INSTRUCTIONS FOR THE TASK: Starting with the line that contains "Проектная работа 1", copy every line through the end of the data below, exactly and with nothing added.

Extracted records:
○ ○ ○ ○

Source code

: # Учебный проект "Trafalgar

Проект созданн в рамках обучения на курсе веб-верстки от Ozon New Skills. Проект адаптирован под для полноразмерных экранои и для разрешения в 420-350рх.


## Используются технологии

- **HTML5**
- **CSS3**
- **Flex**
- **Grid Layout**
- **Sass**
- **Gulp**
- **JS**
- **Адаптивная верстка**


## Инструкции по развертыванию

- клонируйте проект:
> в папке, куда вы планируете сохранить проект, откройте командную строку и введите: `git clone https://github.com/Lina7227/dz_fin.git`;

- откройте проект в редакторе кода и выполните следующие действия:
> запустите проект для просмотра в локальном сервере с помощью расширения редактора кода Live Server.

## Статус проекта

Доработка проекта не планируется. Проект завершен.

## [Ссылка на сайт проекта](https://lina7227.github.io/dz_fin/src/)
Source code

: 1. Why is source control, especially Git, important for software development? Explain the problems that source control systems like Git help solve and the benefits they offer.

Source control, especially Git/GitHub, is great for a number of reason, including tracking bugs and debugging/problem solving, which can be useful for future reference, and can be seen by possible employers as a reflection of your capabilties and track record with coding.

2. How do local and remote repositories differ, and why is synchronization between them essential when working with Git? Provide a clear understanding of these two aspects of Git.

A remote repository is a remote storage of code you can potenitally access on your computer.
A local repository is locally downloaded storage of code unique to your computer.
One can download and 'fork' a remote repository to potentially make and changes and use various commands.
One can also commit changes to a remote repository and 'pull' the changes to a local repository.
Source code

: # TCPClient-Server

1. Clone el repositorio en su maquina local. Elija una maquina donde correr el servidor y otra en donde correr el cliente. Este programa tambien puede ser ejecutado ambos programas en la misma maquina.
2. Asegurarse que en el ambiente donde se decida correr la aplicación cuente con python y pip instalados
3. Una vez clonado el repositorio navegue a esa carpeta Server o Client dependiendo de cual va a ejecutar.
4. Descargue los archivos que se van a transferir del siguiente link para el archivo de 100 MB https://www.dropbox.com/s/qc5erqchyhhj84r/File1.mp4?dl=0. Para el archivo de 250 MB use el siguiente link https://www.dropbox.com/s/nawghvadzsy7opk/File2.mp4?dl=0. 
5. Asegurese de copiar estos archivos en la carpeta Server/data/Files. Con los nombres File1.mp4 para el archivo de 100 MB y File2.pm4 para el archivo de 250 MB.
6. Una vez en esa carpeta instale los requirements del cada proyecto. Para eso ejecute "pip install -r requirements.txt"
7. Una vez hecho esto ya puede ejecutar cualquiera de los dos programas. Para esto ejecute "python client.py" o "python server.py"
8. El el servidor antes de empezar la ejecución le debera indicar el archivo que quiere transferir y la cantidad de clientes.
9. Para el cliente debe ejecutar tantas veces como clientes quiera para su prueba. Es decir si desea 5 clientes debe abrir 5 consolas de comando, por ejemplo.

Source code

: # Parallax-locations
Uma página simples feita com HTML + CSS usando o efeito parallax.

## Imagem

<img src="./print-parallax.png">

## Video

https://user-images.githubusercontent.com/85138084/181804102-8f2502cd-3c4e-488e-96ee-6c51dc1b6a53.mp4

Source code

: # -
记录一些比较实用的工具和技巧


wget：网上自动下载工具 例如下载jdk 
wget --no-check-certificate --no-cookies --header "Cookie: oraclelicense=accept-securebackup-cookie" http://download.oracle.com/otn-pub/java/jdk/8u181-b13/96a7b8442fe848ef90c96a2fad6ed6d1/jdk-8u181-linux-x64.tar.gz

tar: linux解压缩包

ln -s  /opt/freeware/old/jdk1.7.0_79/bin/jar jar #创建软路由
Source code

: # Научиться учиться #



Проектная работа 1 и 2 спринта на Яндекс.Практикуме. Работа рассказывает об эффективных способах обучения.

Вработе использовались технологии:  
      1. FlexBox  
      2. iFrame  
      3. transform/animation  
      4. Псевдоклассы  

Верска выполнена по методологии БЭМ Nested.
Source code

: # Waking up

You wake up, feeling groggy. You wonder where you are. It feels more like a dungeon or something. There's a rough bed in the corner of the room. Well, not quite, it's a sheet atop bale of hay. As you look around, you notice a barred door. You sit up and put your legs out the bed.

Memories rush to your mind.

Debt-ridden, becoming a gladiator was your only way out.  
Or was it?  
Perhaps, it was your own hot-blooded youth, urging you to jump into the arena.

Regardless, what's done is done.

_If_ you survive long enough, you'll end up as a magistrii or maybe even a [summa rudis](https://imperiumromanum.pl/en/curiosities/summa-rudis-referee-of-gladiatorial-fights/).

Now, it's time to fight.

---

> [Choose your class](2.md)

○ ○ ○ ○

THE ANSWER:
Проектная работа 1 и 2 спринта на Яндекс.Практикуме. Работа рассказывает об эффективных способах обучения.

Вработе использовались технологии:  
      1. FlexBox  
      2. iFrame  
      3. transform/animation  
      4. Псевдоклассы  

Верска выполнена по методологии БЭМ Nested.
Source code

: # Waking up

You wake up, feeling groggy. You wonder where you are. It feels more like a dungeon or something. There's a rough bed in the corner of the room. Well, not quite, it's a sheet atop bale of hay. As you look around, you notice a barred door. You sit up and put your legs out the bed.

Memories rush to your mind.

Debt-ridden, becoming a gladiator was your only way out.  
Or was it?  
Perhaps, it was your own hot-blooded youth, urging you to jump into the arena.

Regardless, what's done is done.

_If_ you survive long enough, you'll end up as a magistrii or maybe even a [summa rudis](https://imperiumromanum.pl/en/curiosities/summa-rudis-referee-of-gladiatorial-fights/).

Now, it's time to fight.

---

> [Choose your class](2.md)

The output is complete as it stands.